An effective way to reduce the runtime of max-flow algorithms is to augment it with a global relabeling heuristic [18]. Global relabeling is done by first doing a breadth-first search through the residual network from the sink. All nodes reached this way has their distance label updated to the distance found from the sink. Then the distance label of the source node is set to |V|, and breadth-first search is done through the residual network from the source. The nodes reached this way has their distance labels updated to |V| plus the distance from the source.

We attempted to implement global relabeling in two different ways. Both of these attempts tried to do global relabeling on the CPU which may be the source of the problems that was encountered. The first attempt took an asynchronous approach. We created an extra CPU thread to run the global relabeling operation, and set it to run every |V|/2 iterations. We also changed the device code to handle the asynchronous height updates. The main issue with this approach is that it requires global atomic operations issued by the CPU, however the global atomic function in CUDA is only available in device code. Using compiler builtins for atomics also failed.

The second attempt tried to use blocking to implement global relabeling. After every |V|/2 iteration we would block all executing GPUs when the current running kernel is finished. Then we would run the global relabeling operation. Blocking the GPUs requires implementing a custom worker in Groute, and some problems occured during the end of executing preventing the program from terminating. The reason this attempt failed is less clear than the first attempt, and a part of the problem may be internal to Groute.
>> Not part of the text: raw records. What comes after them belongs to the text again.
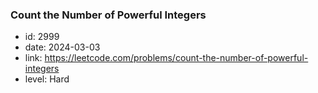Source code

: ### Count the Number of Powerful Integers

* id: 2999
* date: 2024-03-03
* link: https://leetcode.com/problems/count-the-number-of-powerful-integers
* level: Hard
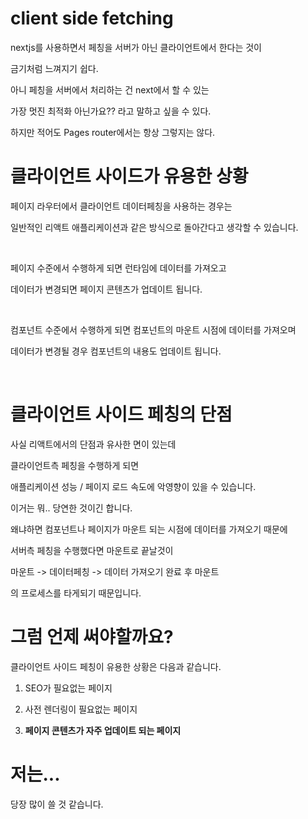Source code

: # client side fetching

nextjs를 사용하면서 페칭을 서버가 아닌 클라이언트에서 한다는 것이

금기처럼 느껴지기 쉽다.

아니 페칭을 서버에서 처리하는 건 next에서 할 수 있는

가장 멋진 최적화 아닌가요?? 라고 말하고 싶을 수 있다.

하지만 적어도 Pages router에서는 항상 그렇지는 않다.

# 클라이언트 사이드가 유용한 상황

페이지 라우터에서 클라이언트 데이터페칭을 사용하는 경우는

일반적인 리액트 애플리케이션과 같은 방식으로 돌아간다고 생각할 수 있습니다.

<br/>

페이지 수준에서 수행하게 되면 런타임에 데이터를 가져오고

데이터가 변경되면 페이지 콘텐츠가 업데이트 됩니다.

<br/>

컴포넌트 수준에서 수행하게 되면 컴포넌트의 마운트 시점에 데이터를 가져오며

데이터가 변경될 경우 컴포넌트의 내용도 업데이트 됩니다.

<br/>

# 클라이언트 사이드 페칭의 단점

사실 리액트에서의 단점과 유사한 면이 있는데

클라이언트측 페칭을 수행하게 되면

애플리케이션 성능 / 페이지 로드 속도에 악영향이 있을 수 있습니다.

이거는 뭐.. 당연한 것이긴 합니다.

왜냐하면 컴포넌트나 페이지가 마운트 되는 시점에 데이터를 가져오기 때문에

서버측 페칭을 수행했다면 마운트로 끝날것이

마운트 -> 데이터페칭 -> 데이터 가져오기 완료 후 마운트

의 프로세스를 타게되기 때문입니다.

# 그럼 언제 써야할까요?

클라이언트 사이드 페칭이 유용한 상황은 다음과 같습니다.

1. SEO가 필요없는 페이지

2. 사전 렌더링이 필요없는 페이지

3. **페이지 콘텐츠가 자주 업데이트 되는 페이지**

# 저는...

당장 많이 쓸 것 같습니다.
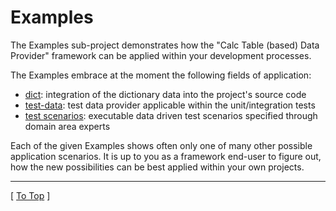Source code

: 
# Examples

The Examples sub-project demonstrates how the "Calc Table (based) Data Provider" framework can be applied within your development processes.

The Examples embrace at the moment the following fields of application:

- [dict](./dict/): integration of the dictionary data into the project's source code
- [test-data](./test-data): test data provider applicable within the unit/integration tests
- [test scenarios](./test-scenarios): executable data driven test scenarios specified through domain area experts

Each of the given Examples shows often only one of many other possible application scenarios. It is up to you as a framework end-user to figure out, how the new possibilities can be best applied within your own projects.

---
[ [To Top](#examples) ]
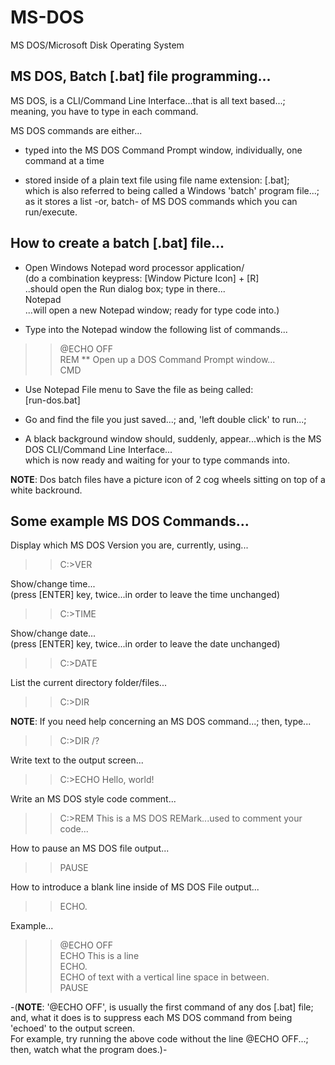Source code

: # MS-DOS
MS DOS/Microsoft Disk Operating System  

## MS DOS, Batch [.bat] file programming...

MS DOS, is a CLI/Command Line Interface...that is all text based...;  
meaning, you have to type in each command.  

MS DOS commands are either...  

- typed into the MS DOS Command Prompt window, individually, one command at a time      
 
- stored inside of a plain text file using file name extension: [.bat];   
  which is also referred to being called a Windows 'batch' program file...;    
  as it stores a list -or, batch- of MS DOS commands which you can run/execute.  

## How to create a batch [.bat] file...  

- Open Windows Notepad word processor application/  
  (do a combination keypress: [Window Picture Icon] + [R]    
    ..should open the Run dialog box; type in there...  
    Notepad  
    ...will open a new Notepad window; ready for type code into.)  
    
- Type into the Notepad window the following list of commands...  

>>@ECHO OFF  
>>REM ** Open up a DOS Command Prompt window...  
>>CMD  

- Use Notepad File menu to Save the file as being called:  
[run-dos.bat]  

- Go and find the file you just saved...; and, 'left double click' to run...;  
- A black background window should, suddenly, appear...which is the MS DOS CLI/Command Line Interface...  
  which is now ready and waiting for your to type commands into.  

**NOTE**: Dos batch files have a picture icon of 2 cog wheels sitting on top of a white backround.  

## Some example MS DOS Commands...

Display which MS DOS Version you are, currently, using...  

>>C:>VER  

Show/change time...  
(press [ENTER] key, twice...in order to leave the time unchanged)      

>>C:>TIME  

Show/change date...  
(press [ENTER] key, twice...in order to leave the date unchanged)      

>>C:>DATE  

List the current directory folder/files...  

>>C:>DIR  

**NOTE**: If you need help concerning an MS DOS command...; then, type...  

>>C:>DIR /?  

Write text to the output screen...  

>>C:>ECHO Hello, world!  

Write an MS DOS style code comment...

>>C:>REM This is a MS DOS REMark...used to comment your code...  

How to pause an MS DOS file output...  

>>PAUSE  

How to introduce a blank line inside of MS DOS File output...

>>ECHO.

Example...

>>@ECHO OFF   
>>ECHO This is a line   
>>ECHO.  
>>ECHO of text with a vertical line space in between.  
>>PAUSE  

-(**NOTE**: '@ECHO OFF', is usually the first command of any dos [.bat] file;  
and, what it does is to suppress each MS DOS command from being 'echoed' to the output screen.  
For example, try running the above code without the line @ECHO OFF...; then, watch what the program does.)-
A part of the problem with using the distributed worklist provided by Groute is that it may end the computations if it blocks for 5 seconds. The error message provided if this happens is unclear and only suggests changing the sizes of the lists used for communication. Further attempts to solve this problem was not successful given the time limit set by NTNU for this thesis. However, we suggest a solution to this problem in the future work section in the final chapter.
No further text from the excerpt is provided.